Local AI for WordPress Development: A Benchmark
Five GGUF models, one RTX 5090, one little-coder agent, and a WordPress-focused benchmark suite. Who actually writes good WP plugins?
Five GGUF models. One RTX 5090. One little-coder agent. A WordPress-focused benchmark suite.
The question wasn’t whether local AI can write WordPress plugins. It was which one does it well enough to trust with a first draft.
The Prompt Suite
Five small but realistic WordPress development tasks. Same prompt wrapper, same expected files, same WordPress coding skill for every model.
Secure Shortcode — Create a plugin that registers a [bench_secure_cta] shortcode accepting text and url attributes. Sanitize inputs, escape output, return an accessible CTA link. Proper plugin header.

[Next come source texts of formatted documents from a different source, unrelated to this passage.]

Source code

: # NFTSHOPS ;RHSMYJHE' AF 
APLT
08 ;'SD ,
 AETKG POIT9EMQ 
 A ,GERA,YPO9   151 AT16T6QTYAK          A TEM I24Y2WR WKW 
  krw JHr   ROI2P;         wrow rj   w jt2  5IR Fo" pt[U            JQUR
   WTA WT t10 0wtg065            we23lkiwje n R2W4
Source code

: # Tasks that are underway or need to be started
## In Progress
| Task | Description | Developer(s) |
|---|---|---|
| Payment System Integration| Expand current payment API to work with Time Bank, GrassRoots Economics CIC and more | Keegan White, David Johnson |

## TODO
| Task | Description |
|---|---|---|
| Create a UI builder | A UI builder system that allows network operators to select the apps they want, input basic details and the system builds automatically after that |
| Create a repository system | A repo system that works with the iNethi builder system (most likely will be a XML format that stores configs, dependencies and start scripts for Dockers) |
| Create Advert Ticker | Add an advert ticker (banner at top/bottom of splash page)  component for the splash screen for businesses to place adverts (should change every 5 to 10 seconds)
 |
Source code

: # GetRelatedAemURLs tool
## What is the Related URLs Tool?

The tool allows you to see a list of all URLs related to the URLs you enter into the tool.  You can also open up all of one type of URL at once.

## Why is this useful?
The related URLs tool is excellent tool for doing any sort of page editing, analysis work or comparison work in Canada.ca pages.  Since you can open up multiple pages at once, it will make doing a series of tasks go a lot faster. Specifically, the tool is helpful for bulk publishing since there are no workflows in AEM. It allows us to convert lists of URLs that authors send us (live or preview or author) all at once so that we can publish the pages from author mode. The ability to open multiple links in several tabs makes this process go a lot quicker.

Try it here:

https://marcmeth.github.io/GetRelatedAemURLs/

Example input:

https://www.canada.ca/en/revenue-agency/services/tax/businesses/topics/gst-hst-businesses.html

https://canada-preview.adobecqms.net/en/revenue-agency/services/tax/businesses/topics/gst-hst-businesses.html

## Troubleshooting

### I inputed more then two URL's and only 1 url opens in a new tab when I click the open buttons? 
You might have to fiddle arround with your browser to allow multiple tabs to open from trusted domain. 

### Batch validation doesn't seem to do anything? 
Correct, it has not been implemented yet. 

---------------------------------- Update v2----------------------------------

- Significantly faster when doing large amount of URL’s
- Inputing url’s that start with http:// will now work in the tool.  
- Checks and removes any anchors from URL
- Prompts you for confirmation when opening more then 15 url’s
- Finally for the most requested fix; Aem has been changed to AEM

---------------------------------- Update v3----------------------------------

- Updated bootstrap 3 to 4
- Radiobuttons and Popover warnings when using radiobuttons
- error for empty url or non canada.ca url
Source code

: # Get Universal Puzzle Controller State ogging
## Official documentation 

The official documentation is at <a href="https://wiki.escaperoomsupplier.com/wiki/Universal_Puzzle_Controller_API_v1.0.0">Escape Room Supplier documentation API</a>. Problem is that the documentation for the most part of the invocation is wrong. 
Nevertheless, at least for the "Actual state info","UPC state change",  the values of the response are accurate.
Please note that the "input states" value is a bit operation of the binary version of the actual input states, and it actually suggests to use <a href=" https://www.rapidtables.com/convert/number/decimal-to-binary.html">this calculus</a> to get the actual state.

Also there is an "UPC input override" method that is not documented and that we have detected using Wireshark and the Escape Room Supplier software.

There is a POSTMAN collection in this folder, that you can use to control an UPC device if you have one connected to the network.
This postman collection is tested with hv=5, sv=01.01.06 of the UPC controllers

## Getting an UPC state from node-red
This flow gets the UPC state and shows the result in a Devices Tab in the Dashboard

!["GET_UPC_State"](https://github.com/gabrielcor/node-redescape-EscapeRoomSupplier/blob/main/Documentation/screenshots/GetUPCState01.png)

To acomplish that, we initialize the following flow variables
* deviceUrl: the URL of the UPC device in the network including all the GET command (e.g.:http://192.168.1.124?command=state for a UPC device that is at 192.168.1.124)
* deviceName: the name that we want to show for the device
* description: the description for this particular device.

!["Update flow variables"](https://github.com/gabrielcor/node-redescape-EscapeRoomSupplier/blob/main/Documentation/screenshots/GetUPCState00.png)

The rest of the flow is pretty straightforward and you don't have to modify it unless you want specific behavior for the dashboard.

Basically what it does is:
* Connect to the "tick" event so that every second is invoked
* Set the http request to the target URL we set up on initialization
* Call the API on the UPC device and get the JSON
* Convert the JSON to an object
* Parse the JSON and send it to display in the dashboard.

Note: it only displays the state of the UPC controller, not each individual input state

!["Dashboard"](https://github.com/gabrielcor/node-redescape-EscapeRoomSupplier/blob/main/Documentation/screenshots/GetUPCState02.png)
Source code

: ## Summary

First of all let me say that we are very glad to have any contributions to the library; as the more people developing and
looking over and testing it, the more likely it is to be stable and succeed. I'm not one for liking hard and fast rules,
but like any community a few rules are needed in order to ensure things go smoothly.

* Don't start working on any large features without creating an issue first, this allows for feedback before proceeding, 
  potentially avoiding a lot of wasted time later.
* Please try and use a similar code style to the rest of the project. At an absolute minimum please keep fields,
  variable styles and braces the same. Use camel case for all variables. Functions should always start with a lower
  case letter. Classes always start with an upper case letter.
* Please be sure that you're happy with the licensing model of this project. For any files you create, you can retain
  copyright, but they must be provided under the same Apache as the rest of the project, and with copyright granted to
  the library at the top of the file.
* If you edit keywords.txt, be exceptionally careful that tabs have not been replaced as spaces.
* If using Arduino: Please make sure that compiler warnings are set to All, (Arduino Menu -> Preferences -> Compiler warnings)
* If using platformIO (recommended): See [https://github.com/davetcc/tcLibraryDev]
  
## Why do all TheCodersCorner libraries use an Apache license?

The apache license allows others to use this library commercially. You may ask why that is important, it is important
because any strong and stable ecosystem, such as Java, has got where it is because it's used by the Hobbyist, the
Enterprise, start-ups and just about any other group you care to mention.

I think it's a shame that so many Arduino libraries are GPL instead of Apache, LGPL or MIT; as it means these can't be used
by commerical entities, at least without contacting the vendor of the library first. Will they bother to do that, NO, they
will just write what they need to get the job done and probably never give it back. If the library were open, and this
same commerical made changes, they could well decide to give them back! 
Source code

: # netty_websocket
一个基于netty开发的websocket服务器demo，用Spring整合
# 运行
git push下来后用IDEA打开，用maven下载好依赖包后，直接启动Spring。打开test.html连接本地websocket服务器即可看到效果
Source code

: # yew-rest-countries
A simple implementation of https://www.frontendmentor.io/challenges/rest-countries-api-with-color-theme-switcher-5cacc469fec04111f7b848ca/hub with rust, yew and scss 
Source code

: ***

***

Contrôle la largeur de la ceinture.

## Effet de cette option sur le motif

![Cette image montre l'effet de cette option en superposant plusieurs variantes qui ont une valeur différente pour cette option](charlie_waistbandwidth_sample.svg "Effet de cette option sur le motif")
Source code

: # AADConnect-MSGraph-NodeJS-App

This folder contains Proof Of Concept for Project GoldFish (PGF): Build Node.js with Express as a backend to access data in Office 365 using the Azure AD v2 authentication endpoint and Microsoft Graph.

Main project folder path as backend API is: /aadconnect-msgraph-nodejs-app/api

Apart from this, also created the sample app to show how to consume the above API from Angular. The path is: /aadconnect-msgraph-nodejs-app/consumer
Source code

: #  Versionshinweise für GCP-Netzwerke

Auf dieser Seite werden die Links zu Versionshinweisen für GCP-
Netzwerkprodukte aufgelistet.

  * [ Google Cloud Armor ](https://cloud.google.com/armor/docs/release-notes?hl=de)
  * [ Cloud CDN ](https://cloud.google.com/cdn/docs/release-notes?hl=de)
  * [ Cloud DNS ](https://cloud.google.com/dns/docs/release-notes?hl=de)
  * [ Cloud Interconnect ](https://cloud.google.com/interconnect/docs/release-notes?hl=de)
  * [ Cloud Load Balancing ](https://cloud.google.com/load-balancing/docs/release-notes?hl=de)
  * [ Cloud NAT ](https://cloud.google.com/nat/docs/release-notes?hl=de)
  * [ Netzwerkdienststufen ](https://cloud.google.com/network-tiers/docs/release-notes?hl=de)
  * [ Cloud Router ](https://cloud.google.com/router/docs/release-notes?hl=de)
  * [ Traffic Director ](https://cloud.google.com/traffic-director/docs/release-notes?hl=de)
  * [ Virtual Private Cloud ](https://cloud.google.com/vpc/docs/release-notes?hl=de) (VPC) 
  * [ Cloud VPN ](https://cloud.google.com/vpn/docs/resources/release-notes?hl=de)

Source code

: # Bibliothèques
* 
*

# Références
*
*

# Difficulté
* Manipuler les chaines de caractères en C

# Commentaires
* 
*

Settings Page — Admin settings page under Settings. Save a single option. Capability checks, register_setting, sanitize_text_field, settings_fields, nonces through the Settings API. The whole nine yards.
REST Endpoint — Route at /bench/v1/notes supporting GET and POST. Permission callbacks, sanitization, safe output. No public POST.
WooCommerce Discount — Apply a 10% discount to displayed product prices for logged-in customer role users. WooCommerce price filters, no admin screen changes, no guest mutations.
Dynamic Block — Minimal Gutenberg block rendering the three latest posts. WP_Query, reset post data, escaped titles and URLs.
The Setup
The agent was little-coder using local llama.cpp models through llama-server. All models ran on a single RTX 5090 with flash attention, 16K context, and prompt caching.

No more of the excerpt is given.